## Directions
Every line of the records below that holds the word "runtime" belongs in the answer.

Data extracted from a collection
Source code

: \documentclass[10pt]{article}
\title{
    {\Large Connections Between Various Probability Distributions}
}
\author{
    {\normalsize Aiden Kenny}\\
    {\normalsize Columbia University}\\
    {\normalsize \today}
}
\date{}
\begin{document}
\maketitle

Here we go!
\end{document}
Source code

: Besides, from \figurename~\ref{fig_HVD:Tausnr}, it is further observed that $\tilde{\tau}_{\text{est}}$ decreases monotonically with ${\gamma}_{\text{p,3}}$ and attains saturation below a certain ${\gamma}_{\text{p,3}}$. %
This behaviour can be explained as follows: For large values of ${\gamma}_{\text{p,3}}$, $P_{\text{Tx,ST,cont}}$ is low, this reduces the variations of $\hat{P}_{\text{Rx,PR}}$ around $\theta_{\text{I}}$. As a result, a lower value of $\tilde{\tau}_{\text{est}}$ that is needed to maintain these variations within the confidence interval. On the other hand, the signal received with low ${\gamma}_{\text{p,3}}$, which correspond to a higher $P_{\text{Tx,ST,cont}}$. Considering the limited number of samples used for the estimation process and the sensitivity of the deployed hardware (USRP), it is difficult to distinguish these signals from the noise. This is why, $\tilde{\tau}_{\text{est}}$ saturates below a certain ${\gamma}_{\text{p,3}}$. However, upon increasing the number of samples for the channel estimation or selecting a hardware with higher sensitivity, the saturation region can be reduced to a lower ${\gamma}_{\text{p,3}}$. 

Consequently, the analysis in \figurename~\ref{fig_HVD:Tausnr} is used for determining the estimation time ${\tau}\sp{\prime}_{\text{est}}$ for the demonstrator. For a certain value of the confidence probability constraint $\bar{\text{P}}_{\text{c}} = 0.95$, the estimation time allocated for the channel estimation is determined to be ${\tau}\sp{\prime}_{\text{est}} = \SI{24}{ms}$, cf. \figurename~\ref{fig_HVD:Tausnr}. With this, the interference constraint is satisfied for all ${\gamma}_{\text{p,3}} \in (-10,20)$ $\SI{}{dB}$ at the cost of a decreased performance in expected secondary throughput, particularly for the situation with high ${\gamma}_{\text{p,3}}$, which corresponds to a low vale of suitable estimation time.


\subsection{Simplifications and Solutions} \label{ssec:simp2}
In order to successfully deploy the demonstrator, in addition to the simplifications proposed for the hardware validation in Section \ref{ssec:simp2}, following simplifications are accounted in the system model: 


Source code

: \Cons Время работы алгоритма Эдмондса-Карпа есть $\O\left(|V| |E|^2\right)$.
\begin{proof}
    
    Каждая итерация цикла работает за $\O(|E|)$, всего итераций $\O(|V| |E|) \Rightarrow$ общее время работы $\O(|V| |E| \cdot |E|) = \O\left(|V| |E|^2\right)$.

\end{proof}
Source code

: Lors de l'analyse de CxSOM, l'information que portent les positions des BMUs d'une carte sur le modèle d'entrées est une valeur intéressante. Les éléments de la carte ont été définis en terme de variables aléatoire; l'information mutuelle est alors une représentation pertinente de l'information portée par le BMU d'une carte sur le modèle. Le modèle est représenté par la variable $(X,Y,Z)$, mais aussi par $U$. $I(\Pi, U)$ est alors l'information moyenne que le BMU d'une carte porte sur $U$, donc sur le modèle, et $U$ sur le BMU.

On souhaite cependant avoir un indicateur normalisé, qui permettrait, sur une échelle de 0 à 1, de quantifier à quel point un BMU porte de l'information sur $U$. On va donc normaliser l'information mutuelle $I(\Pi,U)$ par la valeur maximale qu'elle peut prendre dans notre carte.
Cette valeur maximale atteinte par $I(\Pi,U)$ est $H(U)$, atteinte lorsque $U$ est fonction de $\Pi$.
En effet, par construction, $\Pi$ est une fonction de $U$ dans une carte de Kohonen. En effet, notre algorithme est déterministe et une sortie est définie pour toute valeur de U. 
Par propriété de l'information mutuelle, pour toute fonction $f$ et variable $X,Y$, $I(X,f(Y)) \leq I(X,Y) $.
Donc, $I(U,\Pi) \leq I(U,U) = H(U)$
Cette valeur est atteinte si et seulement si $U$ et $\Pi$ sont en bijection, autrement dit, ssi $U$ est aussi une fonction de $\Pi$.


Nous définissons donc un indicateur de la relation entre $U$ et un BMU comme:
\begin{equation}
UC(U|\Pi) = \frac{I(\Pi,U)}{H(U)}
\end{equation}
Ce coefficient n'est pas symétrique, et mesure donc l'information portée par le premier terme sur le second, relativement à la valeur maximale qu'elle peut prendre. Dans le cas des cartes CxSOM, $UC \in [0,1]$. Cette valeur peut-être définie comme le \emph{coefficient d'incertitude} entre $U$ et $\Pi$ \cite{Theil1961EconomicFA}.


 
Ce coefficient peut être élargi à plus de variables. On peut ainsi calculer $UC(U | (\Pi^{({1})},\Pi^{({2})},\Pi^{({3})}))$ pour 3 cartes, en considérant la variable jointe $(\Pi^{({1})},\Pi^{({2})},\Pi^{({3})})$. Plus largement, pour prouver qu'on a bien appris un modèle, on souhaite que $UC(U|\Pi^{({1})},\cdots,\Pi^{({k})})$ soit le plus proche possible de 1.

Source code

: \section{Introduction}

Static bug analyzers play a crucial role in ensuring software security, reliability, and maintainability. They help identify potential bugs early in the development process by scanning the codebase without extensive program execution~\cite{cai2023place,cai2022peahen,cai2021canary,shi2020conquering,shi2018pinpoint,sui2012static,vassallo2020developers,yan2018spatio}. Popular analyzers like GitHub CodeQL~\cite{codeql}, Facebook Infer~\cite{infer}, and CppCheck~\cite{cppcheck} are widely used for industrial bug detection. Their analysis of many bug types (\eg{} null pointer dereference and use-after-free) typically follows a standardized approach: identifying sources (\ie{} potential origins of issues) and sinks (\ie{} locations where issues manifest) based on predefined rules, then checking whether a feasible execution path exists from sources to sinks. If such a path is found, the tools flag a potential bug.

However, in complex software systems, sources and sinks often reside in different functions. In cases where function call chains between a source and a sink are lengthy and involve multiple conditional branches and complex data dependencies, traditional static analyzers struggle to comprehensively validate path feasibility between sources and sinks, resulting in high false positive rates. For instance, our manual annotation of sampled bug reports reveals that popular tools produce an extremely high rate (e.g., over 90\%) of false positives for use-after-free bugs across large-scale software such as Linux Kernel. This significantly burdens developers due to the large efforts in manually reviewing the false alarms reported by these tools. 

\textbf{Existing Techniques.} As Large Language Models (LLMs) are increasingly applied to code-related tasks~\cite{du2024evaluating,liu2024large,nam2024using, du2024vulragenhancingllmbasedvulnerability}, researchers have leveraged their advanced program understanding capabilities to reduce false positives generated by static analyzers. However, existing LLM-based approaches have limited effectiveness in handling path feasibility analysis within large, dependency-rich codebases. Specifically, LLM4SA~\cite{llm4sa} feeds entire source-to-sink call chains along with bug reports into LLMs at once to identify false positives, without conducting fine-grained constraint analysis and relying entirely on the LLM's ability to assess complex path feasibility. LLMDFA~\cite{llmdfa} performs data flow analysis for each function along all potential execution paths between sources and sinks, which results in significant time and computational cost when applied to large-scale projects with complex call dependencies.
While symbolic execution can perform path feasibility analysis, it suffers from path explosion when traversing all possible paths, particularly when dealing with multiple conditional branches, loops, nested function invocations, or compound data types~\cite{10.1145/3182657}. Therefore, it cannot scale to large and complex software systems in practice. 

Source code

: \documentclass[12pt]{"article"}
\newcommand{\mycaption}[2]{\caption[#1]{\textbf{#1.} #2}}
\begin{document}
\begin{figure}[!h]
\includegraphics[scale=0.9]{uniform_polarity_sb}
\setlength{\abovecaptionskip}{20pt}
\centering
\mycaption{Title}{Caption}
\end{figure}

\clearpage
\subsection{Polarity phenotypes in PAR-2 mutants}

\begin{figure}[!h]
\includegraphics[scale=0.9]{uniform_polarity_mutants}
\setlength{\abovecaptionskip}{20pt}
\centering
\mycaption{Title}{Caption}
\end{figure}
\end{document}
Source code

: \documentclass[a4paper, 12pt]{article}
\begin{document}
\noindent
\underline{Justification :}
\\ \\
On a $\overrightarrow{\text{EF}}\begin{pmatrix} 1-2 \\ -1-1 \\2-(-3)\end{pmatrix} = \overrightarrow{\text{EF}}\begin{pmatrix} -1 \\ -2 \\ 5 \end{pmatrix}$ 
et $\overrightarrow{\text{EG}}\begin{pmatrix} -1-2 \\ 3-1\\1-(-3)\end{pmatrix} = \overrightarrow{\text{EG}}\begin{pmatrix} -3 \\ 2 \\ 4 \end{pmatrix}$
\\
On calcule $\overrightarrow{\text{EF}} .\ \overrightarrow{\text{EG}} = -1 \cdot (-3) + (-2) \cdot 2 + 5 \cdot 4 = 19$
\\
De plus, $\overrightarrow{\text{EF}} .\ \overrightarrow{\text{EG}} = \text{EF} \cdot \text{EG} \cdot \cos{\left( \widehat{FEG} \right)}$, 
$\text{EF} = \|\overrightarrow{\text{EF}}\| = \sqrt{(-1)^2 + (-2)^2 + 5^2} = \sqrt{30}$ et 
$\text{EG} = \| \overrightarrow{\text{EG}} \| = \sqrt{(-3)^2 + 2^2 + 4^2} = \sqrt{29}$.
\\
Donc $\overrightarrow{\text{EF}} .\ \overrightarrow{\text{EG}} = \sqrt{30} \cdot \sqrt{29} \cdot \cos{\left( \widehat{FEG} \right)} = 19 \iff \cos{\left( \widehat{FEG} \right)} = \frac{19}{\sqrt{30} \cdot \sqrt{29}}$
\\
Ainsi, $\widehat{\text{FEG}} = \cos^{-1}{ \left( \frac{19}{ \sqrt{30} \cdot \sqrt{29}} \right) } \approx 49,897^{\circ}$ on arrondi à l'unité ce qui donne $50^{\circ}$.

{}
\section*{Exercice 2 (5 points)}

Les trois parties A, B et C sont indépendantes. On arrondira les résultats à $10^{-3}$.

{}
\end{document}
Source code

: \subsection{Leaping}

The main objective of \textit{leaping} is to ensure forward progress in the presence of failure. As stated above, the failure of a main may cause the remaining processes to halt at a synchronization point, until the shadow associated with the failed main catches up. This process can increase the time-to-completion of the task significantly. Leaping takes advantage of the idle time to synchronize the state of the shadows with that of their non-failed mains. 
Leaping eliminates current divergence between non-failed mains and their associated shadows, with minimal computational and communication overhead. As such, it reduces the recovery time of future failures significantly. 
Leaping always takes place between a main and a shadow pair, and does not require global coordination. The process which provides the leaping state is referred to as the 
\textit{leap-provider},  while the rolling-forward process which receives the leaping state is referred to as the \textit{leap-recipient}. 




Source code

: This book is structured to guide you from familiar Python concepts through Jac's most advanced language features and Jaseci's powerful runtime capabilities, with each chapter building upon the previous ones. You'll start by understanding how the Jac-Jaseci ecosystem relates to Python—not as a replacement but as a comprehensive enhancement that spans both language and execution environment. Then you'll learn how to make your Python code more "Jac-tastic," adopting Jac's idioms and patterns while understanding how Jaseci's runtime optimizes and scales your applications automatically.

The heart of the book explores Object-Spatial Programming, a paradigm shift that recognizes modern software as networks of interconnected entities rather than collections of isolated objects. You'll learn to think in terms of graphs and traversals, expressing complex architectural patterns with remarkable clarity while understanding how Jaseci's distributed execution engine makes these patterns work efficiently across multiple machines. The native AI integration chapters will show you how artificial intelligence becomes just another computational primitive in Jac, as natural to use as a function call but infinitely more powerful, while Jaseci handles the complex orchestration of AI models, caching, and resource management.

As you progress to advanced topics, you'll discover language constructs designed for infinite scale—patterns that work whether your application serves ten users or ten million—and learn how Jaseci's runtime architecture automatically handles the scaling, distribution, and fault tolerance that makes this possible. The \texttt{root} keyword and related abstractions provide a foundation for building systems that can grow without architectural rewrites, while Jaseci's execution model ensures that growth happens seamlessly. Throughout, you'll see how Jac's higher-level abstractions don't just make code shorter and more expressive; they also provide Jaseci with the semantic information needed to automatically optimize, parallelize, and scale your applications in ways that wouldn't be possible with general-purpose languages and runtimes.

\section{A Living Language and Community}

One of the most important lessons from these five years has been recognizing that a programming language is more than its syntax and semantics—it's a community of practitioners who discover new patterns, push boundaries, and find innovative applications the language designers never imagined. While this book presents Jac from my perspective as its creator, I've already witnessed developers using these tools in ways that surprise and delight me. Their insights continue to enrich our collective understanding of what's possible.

## Reply to the task
: This book is structured to guide you from familiar Python concepts through Jac's most advanced language features and Jaseci's powerful runtime capabilities, with each chapter building upon the previous ones. You'll start by understanding how the Jac-Jaseci ecosystem relates to Python—not as a replacement but as a comprehensive enhancement that spans both language and execution environment. Then you'll learn how to make your Python code more "Jac-tastic," adopting Jac's idioms and patterns while understanding how Jaseci's runtime optimizes and scales your applications automatically.
As you progress to advanced topics, you'll discover language constructs designed for infinite scale—patterns that work whether your application serves ten users or ten million—and learn how Jaseci's runtime architecture automatically handles the scaling, distribution, and fault tolerance that makes this possible. The \texttt{root} keyword and related abstractions provide a foundation for building systems that can grow without architectural rewrites, while Jaseci's execution model ensures that growth happens seamlessly. Throughout, you'll see how Jac's higher-level abstractions don't just make code shorter and more expressive; they also provide Jaseci with the semantic information needed to automatically optimize, parallelize, and scale your applications in ways that wouldn't be possible with general-purpose languages and runtimes.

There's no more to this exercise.